Task prompt
Using the string "begin" as the key, pull each matching line out of the records below.

Data items:
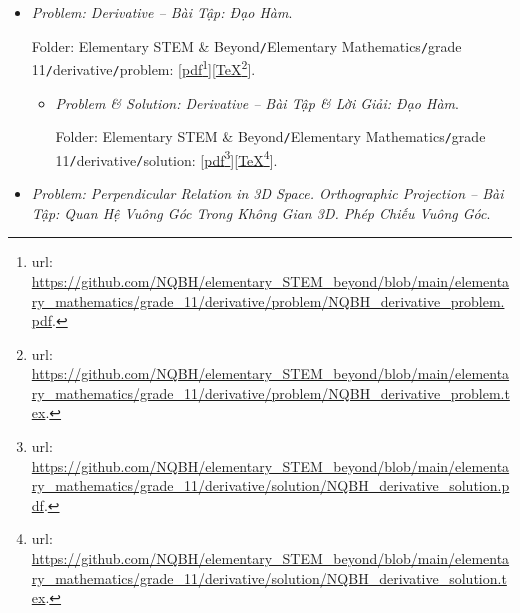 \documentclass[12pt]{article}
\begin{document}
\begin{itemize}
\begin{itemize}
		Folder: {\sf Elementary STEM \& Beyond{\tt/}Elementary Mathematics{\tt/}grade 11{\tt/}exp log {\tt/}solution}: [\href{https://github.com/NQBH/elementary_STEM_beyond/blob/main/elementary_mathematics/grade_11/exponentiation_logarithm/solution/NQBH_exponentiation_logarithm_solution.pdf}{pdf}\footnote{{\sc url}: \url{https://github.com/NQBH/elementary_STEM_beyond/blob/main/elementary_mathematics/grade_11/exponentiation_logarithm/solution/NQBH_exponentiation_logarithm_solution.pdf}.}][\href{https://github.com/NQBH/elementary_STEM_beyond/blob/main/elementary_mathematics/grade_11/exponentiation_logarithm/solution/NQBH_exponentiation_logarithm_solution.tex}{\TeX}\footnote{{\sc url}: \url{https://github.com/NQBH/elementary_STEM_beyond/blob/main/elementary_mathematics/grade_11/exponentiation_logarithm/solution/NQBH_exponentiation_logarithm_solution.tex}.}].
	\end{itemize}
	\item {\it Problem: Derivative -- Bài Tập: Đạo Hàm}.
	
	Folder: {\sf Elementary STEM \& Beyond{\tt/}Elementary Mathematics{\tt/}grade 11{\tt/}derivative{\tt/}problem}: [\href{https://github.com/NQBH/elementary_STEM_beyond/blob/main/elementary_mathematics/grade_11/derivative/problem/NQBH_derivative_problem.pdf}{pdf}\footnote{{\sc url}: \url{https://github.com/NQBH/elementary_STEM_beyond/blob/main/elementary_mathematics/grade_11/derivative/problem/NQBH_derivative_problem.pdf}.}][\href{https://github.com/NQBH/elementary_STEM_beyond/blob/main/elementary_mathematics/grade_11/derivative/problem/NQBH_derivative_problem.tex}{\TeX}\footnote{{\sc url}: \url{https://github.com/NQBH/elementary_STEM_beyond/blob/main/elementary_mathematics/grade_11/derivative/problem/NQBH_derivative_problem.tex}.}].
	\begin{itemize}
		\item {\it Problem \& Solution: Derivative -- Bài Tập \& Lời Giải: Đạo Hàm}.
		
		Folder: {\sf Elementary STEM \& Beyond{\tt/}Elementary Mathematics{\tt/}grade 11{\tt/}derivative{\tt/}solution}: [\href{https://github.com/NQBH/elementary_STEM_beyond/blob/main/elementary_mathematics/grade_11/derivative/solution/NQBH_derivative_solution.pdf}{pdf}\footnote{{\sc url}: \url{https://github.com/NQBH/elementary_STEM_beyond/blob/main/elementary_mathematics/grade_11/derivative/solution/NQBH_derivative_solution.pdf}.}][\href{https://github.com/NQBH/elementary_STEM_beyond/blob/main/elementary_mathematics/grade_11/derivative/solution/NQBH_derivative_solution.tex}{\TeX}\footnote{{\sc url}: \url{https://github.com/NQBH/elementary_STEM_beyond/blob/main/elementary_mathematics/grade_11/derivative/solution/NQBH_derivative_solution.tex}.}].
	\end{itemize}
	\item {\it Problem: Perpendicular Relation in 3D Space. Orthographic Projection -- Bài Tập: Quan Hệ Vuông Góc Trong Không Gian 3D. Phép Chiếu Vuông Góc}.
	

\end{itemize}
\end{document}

--

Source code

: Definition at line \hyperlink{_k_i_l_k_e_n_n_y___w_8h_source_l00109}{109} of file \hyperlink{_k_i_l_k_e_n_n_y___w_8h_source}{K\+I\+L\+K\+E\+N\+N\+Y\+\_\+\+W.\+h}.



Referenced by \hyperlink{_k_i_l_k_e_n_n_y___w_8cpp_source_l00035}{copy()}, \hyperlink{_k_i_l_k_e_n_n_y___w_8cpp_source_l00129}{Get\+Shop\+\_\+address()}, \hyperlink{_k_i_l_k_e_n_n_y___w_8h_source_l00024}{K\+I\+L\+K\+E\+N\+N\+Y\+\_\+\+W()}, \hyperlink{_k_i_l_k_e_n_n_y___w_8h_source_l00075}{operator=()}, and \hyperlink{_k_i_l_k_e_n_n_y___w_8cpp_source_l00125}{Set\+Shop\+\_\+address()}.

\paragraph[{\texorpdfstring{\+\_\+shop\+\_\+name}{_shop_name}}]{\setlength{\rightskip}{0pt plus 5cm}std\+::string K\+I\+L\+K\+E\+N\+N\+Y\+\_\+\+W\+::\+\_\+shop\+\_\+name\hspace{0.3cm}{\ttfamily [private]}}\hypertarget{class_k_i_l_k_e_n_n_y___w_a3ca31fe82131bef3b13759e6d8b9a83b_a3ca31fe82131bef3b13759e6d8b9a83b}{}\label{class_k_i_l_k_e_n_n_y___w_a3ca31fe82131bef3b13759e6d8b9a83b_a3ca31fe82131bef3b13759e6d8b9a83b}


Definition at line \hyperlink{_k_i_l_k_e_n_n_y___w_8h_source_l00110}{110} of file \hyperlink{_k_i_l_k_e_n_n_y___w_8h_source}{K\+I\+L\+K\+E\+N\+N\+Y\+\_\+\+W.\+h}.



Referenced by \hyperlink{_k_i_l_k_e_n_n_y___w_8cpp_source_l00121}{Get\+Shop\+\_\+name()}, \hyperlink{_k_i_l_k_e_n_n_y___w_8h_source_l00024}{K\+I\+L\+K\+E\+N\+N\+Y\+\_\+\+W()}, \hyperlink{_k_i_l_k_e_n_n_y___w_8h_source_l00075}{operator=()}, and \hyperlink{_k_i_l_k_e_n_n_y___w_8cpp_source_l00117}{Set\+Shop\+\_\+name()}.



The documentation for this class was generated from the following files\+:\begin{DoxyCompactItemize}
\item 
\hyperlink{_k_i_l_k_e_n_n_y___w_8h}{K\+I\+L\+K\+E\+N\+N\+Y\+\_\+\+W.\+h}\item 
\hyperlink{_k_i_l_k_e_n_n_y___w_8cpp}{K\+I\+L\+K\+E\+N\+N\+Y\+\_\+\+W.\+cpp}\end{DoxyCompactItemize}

==

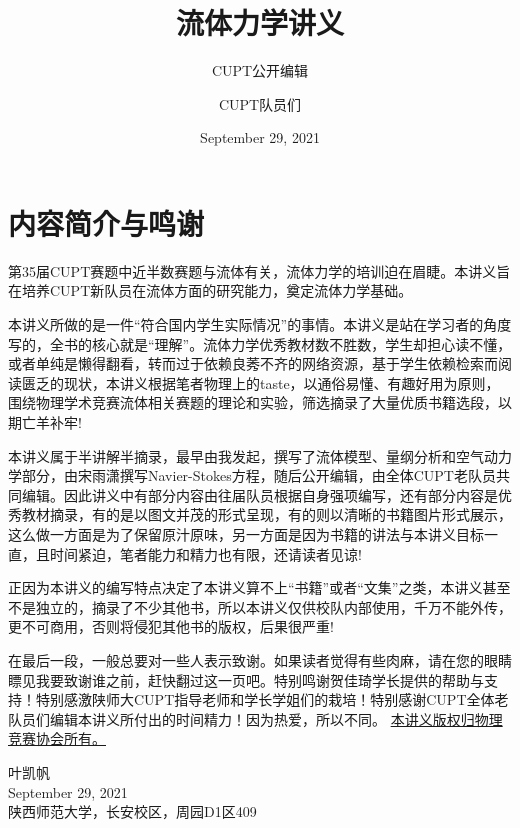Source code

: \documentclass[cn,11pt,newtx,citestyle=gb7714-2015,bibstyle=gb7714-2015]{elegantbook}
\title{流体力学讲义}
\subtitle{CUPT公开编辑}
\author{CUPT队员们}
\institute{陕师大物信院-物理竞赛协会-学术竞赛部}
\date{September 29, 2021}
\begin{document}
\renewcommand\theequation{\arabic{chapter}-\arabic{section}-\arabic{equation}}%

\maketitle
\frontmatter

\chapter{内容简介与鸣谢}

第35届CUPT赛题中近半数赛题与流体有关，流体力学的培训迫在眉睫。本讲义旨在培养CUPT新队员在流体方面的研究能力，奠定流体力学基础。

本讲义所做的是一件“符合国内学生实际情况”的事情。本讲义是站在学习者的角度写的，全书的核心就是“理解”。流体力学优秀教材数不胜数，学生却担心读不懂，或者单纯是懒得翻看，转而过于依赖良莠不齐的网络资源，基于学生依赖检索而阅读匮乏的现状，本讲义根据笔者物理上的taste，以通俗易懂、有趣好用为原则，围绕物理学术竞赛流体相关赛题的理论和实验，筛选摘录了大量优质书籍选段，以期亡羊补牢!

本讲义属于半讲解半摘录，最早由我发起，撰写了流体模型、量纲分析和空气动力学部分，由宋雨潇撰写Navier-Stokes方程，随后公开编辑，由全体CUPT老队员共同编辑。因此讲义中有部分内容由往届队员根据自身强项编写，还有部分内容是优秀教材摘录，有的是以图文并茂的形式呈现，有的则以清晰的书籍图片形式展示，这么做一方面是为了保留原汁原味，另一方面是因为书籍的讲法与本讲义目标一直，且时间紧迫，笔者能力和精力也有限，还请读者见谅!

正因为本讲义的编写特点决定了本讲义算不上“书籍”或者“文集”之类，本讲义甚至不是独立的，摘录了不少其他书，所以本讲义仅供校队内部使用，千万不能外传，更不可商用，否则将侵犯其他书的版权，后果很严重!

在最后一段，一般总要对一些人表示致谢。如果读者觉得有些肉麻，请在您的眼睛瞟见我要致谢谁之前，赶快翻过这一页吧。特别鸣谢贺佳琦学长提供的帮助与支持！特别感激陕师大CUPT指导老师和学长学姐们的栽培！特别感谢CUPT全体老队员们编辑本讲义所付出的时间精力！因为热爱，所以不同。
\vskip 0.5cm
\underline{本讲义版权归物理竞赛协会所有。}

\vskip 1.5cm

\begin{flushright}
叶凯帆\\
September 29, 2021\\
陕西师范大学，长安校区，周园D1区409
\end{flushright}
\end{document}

Task answer
\begin{document}
\begin{itemize}
\begin{itemize}
	\begin{itemize}
The documentation for this class was generated from the following files\+:\begin{DoxyCompactItemize}
\begin{document}
\begin{flushright}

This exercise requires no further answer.